Summarizing movie screenplays is challenging because they are long and contain many unique elements that are specific to films. While AI has made progress in summarizing other types of documents, it often struggles with the complexity of movie scripts, especially since this area has not been studied as much as others like television transcripts.
What's the solution?
To tackle this problem, the authors created MovieSum, which includes 2,200 movie screenplays along with their corresponding Wikipedia plot summaries. They carefully formatted these screenplays to highlight their structure and made sure the dataset is larger than previous ones. This dataset allows researchers to train AI models to better summarize movie scripts by providing them with high-quality examples.
Why it matters?
This research is important because it fills a gap in the study of AI summarization techniques specifically for movies. By providing a rich dataset like MovieSum, it enables further research and development in this area, which can lead to better AI tools for filmmakers, scriptwriters, and even viewers who want quick summaries of films.
Abstract
Movie screenplay summarization is challenging, as it requires an understanding of long input contexts and various elements unique to movies. Large language models have shown significant advancements in document summarization, but they often struggle with processing long input contexts.
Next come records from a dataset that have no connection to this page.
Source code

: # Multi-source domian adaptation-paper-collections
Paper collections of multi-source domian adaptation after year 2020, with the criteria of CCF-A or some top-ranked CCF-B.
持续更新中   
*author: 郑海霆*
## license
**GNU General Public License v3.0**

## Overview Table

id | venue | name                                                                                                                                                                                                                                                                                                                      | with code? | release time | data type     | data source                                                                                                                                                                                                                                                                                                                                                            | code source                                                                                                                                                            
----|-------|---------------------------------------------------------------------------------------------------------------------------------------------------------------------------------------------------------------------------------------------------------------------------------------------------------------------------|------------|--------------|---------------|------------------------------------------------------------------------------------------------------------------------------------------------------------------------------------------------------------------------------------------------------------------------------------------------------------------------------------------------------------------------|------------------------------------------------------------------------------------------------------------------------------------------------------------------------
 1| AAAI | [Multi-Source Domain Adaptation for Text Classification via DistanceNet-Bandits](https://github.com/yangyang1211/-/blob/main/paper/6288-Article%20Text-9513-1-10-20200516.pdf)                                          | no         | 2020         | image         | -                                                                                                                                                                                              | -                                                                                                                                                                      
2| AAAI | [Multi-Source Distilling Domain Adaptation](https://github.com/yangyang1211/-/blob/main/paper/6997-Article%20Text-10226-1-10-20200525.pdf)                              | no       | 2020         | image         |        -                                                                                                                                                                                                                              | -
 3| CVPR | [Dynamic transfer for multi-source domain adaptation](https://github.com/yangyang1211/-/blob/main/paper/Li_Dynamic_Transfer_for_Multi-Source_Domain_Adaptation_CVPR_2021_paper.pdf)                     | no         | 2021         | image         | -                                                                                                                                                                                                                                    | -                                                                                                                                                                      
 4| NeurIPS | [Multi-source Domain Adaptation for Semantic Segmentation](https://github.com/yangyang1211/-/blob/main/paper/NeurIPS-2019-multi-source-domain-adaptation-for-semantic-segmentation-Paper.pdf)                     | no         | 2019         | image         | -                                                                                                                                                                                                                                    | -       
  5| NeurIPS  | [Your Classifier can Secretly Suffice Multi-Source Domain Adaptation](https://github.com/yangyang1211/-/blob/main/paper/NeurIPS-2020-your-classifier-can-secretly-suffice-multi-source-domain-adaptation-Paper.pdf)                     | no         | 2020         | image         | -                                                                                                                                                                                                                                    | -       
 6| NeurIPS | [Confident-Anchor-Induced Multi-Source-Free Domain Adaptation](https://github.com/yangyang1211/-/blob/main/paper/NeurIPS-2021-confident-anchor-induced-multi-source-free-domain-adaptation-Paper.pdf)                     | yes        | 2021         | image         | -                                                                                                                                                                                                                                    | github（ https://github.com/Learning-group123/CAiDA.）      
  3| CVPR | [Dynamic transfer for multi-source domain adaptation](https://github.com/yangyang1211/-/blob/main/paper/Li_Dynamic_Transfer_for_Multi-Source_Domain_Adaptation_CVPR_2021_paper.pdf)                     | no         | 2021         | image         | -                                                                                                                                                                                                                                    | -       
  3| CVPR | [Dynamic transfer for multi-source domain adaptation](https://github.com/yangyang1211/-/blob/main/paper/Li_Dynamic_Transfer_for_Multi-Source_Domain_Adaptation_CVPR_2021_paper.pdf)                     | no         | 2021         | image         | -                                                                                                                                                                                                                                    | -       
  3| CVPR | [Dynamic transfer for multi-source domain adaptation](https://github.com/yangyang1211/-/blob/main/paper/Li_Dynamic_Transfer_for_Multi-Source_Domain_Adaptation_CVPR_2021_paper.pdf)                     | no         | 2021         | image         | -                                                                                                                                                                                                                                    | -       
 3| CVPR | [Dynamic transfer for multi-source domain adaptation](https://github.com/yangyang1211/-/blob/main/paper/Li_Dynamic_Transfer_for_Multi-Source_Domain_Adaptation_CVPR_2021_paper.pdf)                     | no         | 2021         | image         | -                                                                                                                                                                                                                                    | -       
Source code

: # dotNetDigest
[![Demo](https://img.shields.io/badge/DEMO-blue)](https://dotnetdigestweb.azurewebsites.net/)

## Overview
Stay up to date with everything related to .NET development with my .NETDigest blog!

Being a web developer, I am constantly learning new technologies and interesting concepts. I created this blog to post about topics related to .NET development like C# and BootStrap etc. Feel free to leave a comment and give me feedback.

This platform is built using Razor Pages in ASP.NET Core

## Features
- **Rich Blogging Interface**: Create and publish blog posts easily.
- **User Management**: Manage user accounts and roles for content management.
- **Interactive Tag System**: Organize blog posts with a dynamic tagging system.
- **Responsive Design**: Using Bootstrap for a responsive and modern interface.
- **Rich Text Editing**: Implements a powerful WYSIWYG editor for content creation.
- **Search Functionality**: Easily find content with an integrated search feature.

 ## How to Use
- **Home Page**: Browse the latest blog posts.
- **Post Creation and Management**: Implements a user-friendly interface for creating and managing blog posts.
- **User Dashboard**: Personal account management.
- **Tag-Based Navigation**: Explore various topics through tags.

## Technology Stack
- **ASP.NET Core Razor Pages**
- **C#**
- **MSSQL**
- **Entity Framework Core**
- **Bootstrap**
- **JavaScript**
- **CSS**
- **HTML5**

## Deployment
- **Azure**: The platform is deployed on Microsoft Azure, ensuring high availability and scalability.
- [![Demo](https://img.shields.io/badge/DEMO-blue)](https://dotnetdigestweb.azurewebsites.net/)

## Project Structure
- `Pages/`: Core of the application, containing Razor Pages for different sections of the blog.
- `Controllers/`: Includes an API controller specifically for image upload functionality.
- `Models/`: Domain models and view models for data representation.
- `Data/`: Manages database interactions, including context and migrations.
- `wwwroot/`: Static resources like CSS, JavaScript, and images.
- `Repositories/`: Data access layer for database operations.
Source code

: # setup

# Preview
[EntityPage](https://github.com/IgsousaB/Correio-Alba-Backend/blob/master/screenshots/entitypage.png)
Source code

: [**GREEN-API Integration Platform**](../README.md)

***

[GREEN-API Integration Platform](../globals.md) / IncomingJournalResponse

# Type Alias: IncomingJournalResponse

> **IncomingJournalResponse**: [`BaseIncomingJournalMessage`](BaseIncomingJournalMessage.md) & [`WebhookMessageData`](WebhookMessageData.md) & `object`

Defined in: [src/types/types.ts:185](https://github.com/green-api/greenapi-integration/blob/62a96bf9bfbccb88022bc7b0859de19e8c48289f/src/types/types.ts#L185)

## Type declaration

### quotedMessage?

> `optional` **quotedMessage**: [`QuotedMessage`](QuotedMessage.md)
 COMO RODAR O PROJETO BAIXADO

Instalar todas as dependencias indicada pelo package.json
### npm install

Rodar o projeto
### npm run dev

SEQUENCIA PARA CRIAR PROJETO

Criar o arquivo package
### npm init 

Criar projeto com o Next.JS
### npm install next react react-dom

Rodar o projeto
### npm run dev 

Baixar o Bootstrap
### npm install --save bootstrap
Furthermore, while television transcripts have received attention in recent studies, movie screenplay summarization remains underexplored. To stimulate research in this area, we present a new dataset, MovieSum, for abstractive summarization of movie screenplays. This dataset comprises 2200 movie screenplays accompanied by their Wikipedia plot summaries. We manually formatted the movie screenplays to represent their structural elements. Compared to existing datasets, MovieSum possesses several distinctive features: (1) It includes movie screenplays, which are longer than scripts of TV episodes. (2) It is twice the size of previous movie screenplay datasets. (3) It provides metadata with IMDb IDs to facilitate access to additional external knowledge. We also show the results of recently released large language models applied to summarization on our dataset to provide a detailed baseline.